▸ SOURCE DATA
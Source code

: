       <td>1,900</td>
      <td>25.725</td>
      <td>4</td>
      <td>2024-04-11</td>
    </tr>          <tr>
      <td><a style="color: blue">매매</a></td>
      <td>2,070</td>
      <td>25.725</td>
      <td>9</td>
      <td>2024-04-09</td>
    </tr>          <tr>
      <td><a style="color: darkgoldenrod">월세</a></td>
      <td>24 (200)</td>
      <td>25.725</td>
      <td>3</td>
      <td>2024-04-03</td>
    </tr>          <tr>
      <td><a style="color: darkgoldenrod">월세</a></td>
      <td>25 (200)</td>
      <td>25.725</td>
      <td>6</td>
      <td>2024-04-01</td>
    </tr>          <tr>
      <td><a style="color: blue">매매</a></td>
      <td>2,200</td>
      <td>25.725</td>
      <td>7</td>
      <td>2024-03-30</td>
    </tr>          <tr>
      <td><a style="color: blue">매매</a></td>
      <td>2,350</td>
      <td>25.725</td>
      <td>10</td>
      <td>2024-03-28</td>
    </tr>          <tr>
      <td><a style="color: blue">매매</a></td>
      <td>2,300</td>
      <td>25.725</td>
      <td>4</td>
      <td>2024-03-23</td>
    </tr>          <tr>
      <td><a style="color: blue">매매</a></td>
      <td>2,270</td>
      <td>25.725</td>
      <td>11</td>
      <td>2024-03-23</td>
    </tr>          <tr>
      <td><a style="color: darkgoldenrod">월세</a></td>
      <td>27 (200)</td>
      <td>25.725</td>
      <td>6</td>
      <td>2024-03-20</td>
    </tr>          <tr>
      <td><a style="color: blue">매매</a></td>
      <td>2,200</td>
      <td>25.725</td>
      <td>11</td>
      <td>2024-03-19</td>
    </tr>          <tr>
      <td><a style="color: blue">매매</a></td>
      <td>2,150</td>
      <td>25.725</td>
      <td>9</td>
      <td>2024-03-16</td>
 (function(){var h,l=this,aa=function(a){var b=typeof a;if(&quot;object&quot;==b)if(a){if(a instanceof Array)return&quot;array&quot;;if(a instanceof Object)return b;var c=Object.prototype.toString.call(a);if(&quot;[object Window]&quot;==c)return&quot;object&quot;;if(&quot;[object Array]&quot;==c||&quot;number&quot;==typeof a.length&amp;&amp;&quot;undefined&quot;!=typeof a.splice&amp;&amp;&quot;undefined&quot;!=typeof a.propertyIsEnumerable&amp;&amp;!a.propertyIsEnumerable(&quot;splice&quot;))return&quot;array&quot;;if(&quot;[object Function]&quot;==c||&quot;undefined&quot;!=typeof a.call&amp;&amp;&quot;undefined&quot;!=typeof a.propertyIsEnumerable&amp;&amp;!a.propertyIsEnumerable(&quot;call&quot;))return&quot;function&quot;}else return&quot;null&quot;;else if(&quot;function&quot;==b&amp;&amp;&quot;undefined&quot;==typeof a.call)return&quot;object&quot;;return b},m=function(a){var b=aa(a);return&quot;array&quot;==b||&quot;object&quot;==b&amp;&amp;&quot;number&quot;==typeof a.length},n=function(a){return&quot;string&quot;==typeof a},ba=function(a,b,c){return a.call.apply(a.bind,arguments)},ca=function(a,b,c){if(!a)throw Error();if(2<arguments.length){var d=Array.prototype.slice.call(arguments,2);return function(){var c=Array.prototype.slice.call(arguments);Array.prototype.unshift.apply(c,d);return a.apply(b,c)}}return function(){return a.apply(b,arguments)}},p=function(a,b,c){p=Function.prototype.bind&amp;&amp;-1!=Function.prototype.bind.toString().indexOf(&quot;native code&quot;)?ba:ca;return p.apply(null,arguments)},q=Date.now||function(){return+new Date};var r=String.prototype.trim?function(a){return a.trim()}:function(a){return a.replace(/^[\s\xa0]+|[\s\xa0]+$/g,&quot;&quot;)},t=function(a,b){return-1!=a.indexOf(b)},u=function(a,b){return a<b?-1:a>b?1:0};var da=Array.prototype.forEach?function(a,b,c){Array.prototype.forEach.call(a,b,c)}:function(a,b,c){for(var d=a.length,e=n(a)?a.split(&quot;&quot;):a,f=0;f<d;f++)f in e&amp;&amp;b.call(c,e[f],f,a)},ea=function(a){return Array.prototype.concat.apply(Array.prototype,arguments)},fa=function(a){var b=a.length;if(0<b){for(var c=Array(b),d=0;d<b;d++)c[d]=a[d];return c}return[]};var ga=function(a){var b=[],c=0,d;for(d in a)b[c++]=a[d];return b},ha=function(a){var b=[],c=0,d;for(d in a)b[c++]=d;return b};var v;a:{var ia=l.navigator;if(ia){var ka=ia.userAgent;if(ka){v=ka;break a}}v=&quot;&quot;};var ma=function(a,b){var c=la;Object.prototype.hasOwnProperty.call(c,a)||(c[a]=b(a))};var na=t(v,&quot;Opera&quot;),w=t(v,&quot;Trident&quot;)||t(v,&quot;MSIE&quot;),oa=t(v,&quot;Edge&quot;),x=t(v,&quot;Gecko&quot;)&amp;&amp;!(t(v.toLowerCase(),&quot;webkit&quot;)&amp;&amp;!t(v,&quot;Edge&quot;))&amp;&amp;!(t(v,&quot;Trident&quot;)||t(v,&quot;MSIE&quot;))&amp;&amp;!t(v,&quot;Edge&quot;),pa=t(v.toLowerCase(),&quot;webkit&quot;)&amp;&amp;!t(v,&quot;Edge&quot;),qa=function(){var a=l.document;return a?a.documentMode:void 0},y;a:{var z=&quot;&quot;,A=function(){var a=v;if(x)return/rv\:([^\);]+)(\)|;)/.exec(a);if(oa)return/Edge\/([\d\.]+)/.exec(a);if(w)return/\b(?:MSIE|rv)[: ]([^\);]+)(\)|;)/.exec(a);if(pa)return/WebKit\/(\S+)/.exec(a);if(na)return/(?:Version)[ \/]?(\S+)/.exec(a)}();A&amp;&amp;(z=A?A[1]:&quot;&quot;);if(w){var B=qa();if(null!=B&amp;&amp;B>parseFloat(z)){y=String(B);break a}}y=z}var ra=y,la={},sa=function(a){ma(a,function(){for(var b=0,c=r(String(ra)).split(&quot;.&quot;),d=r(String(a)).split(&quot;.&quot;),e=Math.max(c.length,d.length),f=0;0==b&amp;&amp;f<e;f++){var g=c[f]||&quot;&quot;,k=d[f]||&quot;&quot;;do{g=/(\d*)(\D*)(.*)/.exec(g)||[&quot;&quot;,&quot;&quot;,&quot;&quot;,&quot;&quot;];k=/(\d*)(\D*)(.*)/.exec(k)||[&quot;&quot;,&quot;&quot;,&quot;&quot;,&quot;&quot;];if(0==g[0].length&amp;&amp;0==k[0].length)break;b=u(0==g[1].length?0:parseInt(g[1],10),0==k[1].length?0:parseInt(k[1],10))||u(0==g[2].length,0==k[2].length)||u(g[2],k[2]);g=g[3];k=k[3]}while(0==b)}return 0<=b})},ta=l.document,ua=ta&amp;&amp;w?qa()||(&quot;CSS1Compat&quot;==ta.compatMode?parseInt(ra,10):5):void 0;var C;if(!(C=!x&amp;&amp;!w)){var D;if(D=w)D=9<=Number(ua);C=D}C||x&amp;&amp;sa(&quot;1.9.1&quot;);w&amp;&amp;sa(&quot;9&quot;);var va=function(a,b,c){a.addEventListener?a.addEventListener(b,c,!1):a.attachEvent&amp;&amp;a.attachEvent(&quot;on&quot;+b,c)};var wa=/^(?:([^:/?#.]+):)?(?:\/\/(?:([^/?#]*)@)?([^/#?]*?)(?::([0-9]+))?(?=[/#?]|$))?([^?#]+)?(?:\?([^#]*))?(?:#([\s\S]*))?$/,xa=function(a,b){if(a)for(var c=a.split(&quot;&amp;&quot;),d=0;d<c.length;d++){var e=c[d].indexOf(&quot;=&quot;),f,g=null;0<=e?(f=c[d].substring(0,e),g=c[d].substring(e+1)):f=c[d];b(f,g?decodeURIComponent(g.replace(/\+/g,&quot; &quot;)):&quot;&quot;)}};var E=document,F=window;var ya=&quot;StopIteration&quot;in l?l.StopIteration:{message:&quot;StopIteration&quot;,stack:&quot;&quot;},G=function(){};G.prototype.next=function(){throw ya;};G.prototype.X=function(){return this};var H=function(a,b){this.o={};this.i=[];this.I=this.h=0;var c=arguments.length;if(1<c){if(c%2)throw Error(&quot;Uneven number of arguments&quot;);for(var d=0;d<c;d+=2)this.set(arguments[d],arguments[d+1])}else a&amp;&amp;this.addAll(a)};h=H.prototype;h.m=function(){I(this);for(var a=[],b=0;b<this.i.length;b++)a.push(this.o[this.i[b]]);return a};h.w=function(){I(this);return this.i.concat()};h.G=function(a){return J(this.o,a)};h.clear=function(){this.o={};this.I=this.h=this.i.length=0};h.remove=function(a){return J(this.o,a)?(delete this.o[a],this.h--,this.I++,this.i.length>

▸ WHAT YOU NEED TO DO
Using the material above, transcribe exactly the lines from the line with "<td>2024-03-19</td>" to the line with "<td>2024-03-16</td>"; both count, and nothing else goes in.

▸ TASK ANSWER
      <td>2024-03-19</td>
    </tr>          <tr>
      <td><a style="color: blue">매매</a></td>
      <td>2,150</td>
      <td>25.725</td>
      <td>9</td>
      <td>2024-03-16</td>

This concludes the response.